Crapemyrtle Corner Carolyn Rodgers

Crapemyrtle Corner

Carolyn Rodgers

Now that crapemyrtles are dormant you have very little to do in caring for them.  If you have noticed white dots on the branches of your crapemyrtle and have noticed the bark turning black then you have Crapemyrtle Bark Scales.  This problem did not exist when we became the Crapemyrtle Capital of Oklahoma.  It came to us from the eastern states which had it brought over to them from Asia.  It slowly crept our way and now we see more of them than ever before.  In time I think they will come up with more products that will help with this problem.  In the meantime, the Grumpy Gardner in Southern Living magazine has addressed this problem and gave us his solution.  Here is what he had to say:

“The white dots are likely insects called crapemyrtle bark scales.  They suck sap from the tree and then drip sticky honeydew on leaves and branches on which sooty mold grows.  Crapemyrtle bark scales build shells over themselves so normal insecticides won’t kill them.  Controlling them requires a two-step approach each year.  First, after all the leaves drop in autumn, spray your trees with dormant oil according to the label directions.  This smothers the scales that are there.  Next spring, between March and May; apply a systemic insecticide call BioAdvanced 12 Month Tree & Shrub Insect Control, which is absorbed through the roots.  The scales and mold will take time to disappear.”

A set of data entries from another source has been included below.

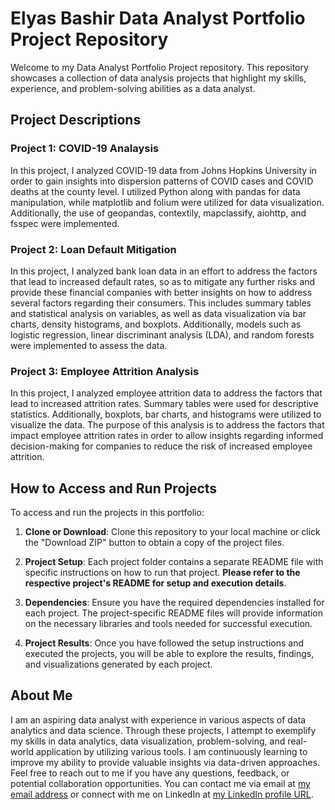 # Elyas Bashir Data Analyst Portfolio Project Repository
Welcome to my Data Analyst Portfolio Project repository. This repository showcases a collection of data analysis projects that highlight my skills, experience, and problem-solving abilities as a data analyst.

## Project Descriptions
### Project 1: COVID-19 Analaysis
In this project, I analyzed COVID-19 data from Johns Hopkins University in order to gain insights into dispersion patterns of COVID cases and COVID deaths at the county level. I utilized Python along with pandas for data manipulation, while matplotlib and folium were utilized for data visualization. Additionally, the use of geopandas, contextily, mapclassify, aiohttp, and fsspec were implemented.

### Project 2: Loan Default Mitigation
In this project, I analyzed bank loan data in an effort to address the factors that lead to increased default rates, so as to mitigate any further risks and provide these financial companies with better insights on how to address several factors regarding their consumers. This includes summary tables and statistical analysis on variables, as well as data visualization via bar charts, density histograms, and boxplots. Additionally, models such as logistic regression, linear discriminant analysis (LDA), and random forests were implemented to assess the data.

### Project 3: Employee Attrition Analysis
In this project, I analyzed employee attrition data to address the factors that lead to increased attrition rates. Summary tables were used for descriptive statistics. Additionally, boxplots, bar charts, and histograms were utilized to visualize the data. The purpose of this analysis is to address the factors that impact employee attrition rates in order to allow insights regarding informed decision-making for companies to reduce the risk of increased employee attrition.

## How to Access and Run Projects

To access and run the projects in this portfolio:

1. **Clone or Download**: Clone this repository to your local machine or click the "Download ZIP" button to obtain a copy of the project files.

2. **Project Setup**: Each project folder contains a separate README file with specific instructions on how to run that project. **Please refer to the respective project's README for setup and execution details**.

3. **Dependencies**: Ensure you have the required dependencies installed for each project. The project-specific README files will provide information on the necessary libraries and tools needed for successful execution.

4. **Project Results**: Once you have followed the setup instructions and executed the projects, you will be able to explore the results, findings, and visualizations generated by each project.

## About Me
I am an aspiring data analyst with experience in various aspects of data analytics and data science. Through these projects, I attempt to exemplify my skills in data analytics, data visualization, problem-solving, and real-world application by utilizing various tools. I am continuously learning to improve my ability to provide valuable insights via data-driven approaches.
Feel free to reach out to me if you have any questions, feedback, or potential collaboration opportunities. You can contact me via email at [my email address](elyasbashir123@gmail.com) or connect with me on LinkedIn at [my LinkedIn profile URL](https://www.linkedin.com/in/elyas-bashir-108637219/).
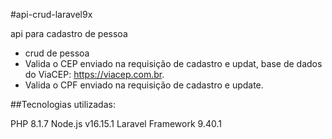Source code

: #api-crud-laravel9x

api para cadastro de pessoa

- crud de pessoa
- Valida o CEP enviado na requisição de cadastro e updat, base de dados do ViaCEP: https://viacep.com.br.
- Valida o CPF enviado na requisição de cadastro e update.

##Tecnologias utilizadas:

PHP 8.1.7
Node.js v16.15.1
Laravel Framework 9.40.1
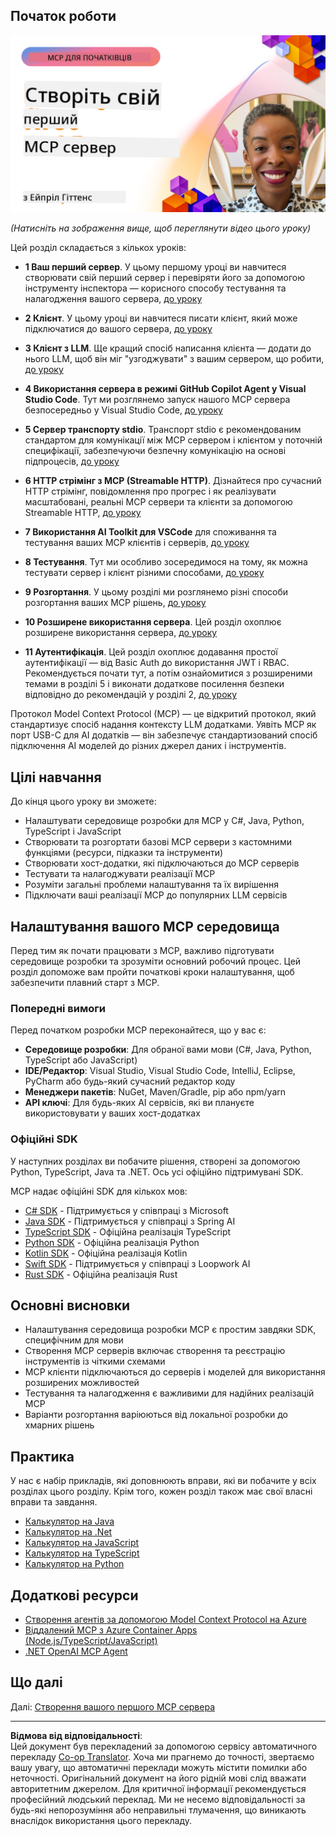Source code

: <!--
CO_OP_TRANSLATOR_METADATA:
{
  "original_hash": "f400d87053221363769113c24f117248",
  "translation_date": "2025-10-07T00:24:25+00:00",
  "source_file": "03-GettingStarted/README.md",
  "language_code": "uk"
}
-->
## Початок роботи  

[![Створіть свій перший MCP сервер](../../../translated_images/04.0ea920069efd979a0b2dad51e72c1df7ead9c57b3305796068a6cee1f0dd6674.uk.png)](https://youtu.be/sNDZO9N4m9Y)

_(Натисніть на зображення вище, щоб переглянути відео цього уроку)_

Цей розділ складається з кількох уроків:

- **1 Ваш перший сервер**. У цьому першому уроці ви навчитеся створювати свій перший сервер і перевіряти його за допомогою інструменту інспектора — корисного способу тестування та налагодження вашого сервера, [до уроку](01-first-server/README.md)

- **2 Клієнт**. У цьому уроці ви навчитеся писати клієнт, який може підключатися до вашого сервера, [до уроку](02-client/README.md)

- **3 Клієнт з LLM**. Ще кращий спосіб написання клієнта — додати до нього LLM, щоб він міг "узгоджувати" з вашим сервером, що робити, [до уроку](03-llm-client/README.md)

- **4 Використання сервера в режимі GitHub Copilot Agent у Visual Studio Code**. Тут ми розглянемо запуск нашого MCP сервера безпосередньо у Visual Studio Code, [до уроку](04-vscode/README.md)

- **5 Сервер транспорту stdio**. Транспорт stdio є рекомендованим стандартом для комунікації між MCP сервером і клієнтом у поточній специфікації, забезпечуючи безпечну комунікацію на основі підпроцесів, [до уроку](05-stdio-server/README.md)

- **6 HTTP стрімінг з MCP (Streamable HTTP)**. Дізнайтеся про сучасний HTTP стрімінг, повідомлення про прогрес і як реалізувати масштабовані, реальні MCP сервери та клієнти за допомогою Streamable HTTP, [до уроку](06-http-streaming/README.md)

- **7 Використання AI Toolkit для VSCode** для споживання та тестування ваших MCP клієнтів і серверів, [до уроку](07-aitk/README.md)

- **8 Тестування**. Тут ми особливо зосередимося на тому, як можна тестувати сервер і клієнт різними способами, [до уроку](08-testing/README.md)

- **9 Розгортання**. У цьому розділі ми розглянемо різні способи розгортання ваших MCP рішень, [до уроку](09-deployment/README.md)

- **10 Розширене використання сервера**. Цей розділ охоплює розширене використання сервера, [до уроку](./10-advanced/README.md)

- **11 Аутентифікація**. Цей розділ охоплює додавання простої аутентифікації — від Basic Auth до використання JWT і RBAC. Рекомендується почати тут, а потім ознайомитися з розширеними темами в розділі 5 і виконати додаткове посилення безпеки відповідно до рекомендацій у розділі 2, [до уроку](./11-simple-auth/README.md)

Протокол Model Context Protocol (MCP) — це відкритий протокол, який стандартизує спосіб надання контексту LLM додатками. Уявіть MCP як порт USB-C для AI додатків — він забезпечує стандартизований спосіб підключення AI моделей до різних джерел даних і інструментів.

## Цілі навчання

До кінця цього уроку ви зможете:

- Налаштувати середовище розробки для MCP у C#, Java, Python, TypeScript і JavaScript
- Створювати та розгортати базові MCP сервери з кастомними функціями (ресурси, підказки та інструменти)
- Створювати хост-додатки, які підключаються до MCP серверів
- Тестувати та налагоджувати реалізації MCP
- Розуміти загальні проблеми налаштування та їх вирішення
- Підключати ваші реалізації MCP до популярних LLM сервісів

## Налаштування вашого MCP середовища

Перед тим як почати працювати з MCP, важливо підготувати середовище розробки та зрозуміти основний робочий процес. Цей розділ допоможе вам пройти початкові кроки налаштування, щоб забезпечити плавний старт з MCP.

### Попередні вимоги

Перед початком розробки MCP переконайтеся, що у вас є:

- **Середовище розробки**: Для обраної вами мови (C#, Java, Python, TypeScript або JavaScript)
- **IDE/Редактор**: Visual Studio, Visual Studio Code, IntelliJ, Eclipse, PyCharm або будь-який сучасний редактор коду
- **Менеджери пакетів**: NuGet, Maven/Gradle, pip або npm/yarn
- **API ключі**: Для будь-яких AI сервісів, які ви плануєте використовувати у ваших хост-додатках

### Офіційні SDK

У наступних розділах ви побачите рішення, створені за допомогою Python, TypeScript, Java та .NET. Ось усі офіційно підтримувані SDK.

MCP надає офіційні SDK для кількох мов:
- [C# SDK](https://github.com/modelcontextprotocol/csharp-sdk) - Підтримується у співпраці з Microsoft
- [Java SDK](https://github.com/modelcontextprotocol/java-sdk) - Підтримується у співпраці з Spring AI
- [TypeScript SDK](https://github.com/modelcontextprotocol/typescript-sdk) - Офіційна реалізація TypeScript
- [Python SDK](https://github.com/modelcontextprotocol/python-sdk) - Офіційна реалізація Python
- [Kotlin SDK](https://github.com/modelcontextprotocol/kotlin-sdk) - Офіційна реалізація Kotlin
- [Swift SDK](https://github.com/modelcontextprotocol/swift-sdk) - Підтримується у співпраці з Loopwork AI
- [Rust SDK](https://github.com/modelcontextprotocol/rust-sdk) - Офіційна реалізація Rust

## Основні висновки

- Налаштування середовища розробки MCP є простим завдяки SDK, специфічним для мови
- Створення MCP серверів включає створення та реєстрацію інструментів із чіткими схемами
- MCP клієнти підключаються до серверів і моделей для використання розширених можливостей
- Тестування та налагодження є важливими для надійних реалізацій MCP
- Варіанти розгортання варіюються від локальної розробки до хмарних рішень

## Практика

У нас є набір прикладів, які доповнюють вправи, які ви побачите у всіх розділах цього розділу. Крім того, кожен розділ також має свої власні вправи та завдання.

- [Калькулятор на Java](./samples/java/calculator/README.md)
- [Калькулятор на .Net](../../../03-GettingStarted/samples/csharp)
- [Калькулятор на JavaScript](./samples/javascript/README.md)
- [Калькулятор на TypeScript](./samples/typescript/README.md)
- [Калькулятор на Python](../../../03-GettingStarted/samples/python)

## Додаткові ресурси

- [Створення агентів за допомогою Model Context Protocol на Azure](https://learn.microsoft.com/azure/developer/ai/intro-agents-mcp)
- [Віддалений MCP з Azure Container Apps (Node.js/TypeScript/JavaScript)](https://learn.microsoft.com/samples/azure-samples/mcp-container-ts/mcp-container-ts/)
- [.NET OpenAI MCP Agent](https://learn.microsoft.com/samples/azure-samples/openai-mcp-agent-dotnet/openai-mcp-agent-dotnet/)

## Що далі

Далі: [Створення вашого першого MCP сервера](01-first-server/README.md)

---

**Відмова від відповідальності**:  
Цей документ був перекладений за допомогою сервісу автоматичного перекладу [Co-op Translator](https://github.com/Azure/co-op-translator). Хоча ми прагнемо до точності, звертаємо вашу увагу, що автоматичні переклади можуть містити помилки або неточності. Оригінальний документ на його рідній мові слід вважати авторитетним джерелом. Для критичної інформації рекомендується професійний людський переклад. Ми не несемо відповідальності за будь-які непорозуміння або неправильні тлумачення, що виникають внаслідок використання цього перекладу.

I have also recommended a Tree & Shrub Systemic Insect Drench.  The particular brand that he is recommending is excellent but there are other brands as well.  The one that I currently have is Ferti-lome.  Businesses that spray your yards for weeds also have a method of treating Crapemyrtle Bark Scale.  Because we have so many, I had each plant treated last fall/winter.  It worked perfectly and we didn’t experience any problems with the scale.  If your budget doesn’t allow for that, then please try the Grumpy Gardner’s suggestion above.  

With Christmas just around the corner I’d like to wish you a Merry Christmas and a happy New Year.  Let’s make 2021 a year to enhance our yards and community.  Most of all stay healthy, happy and COVID free.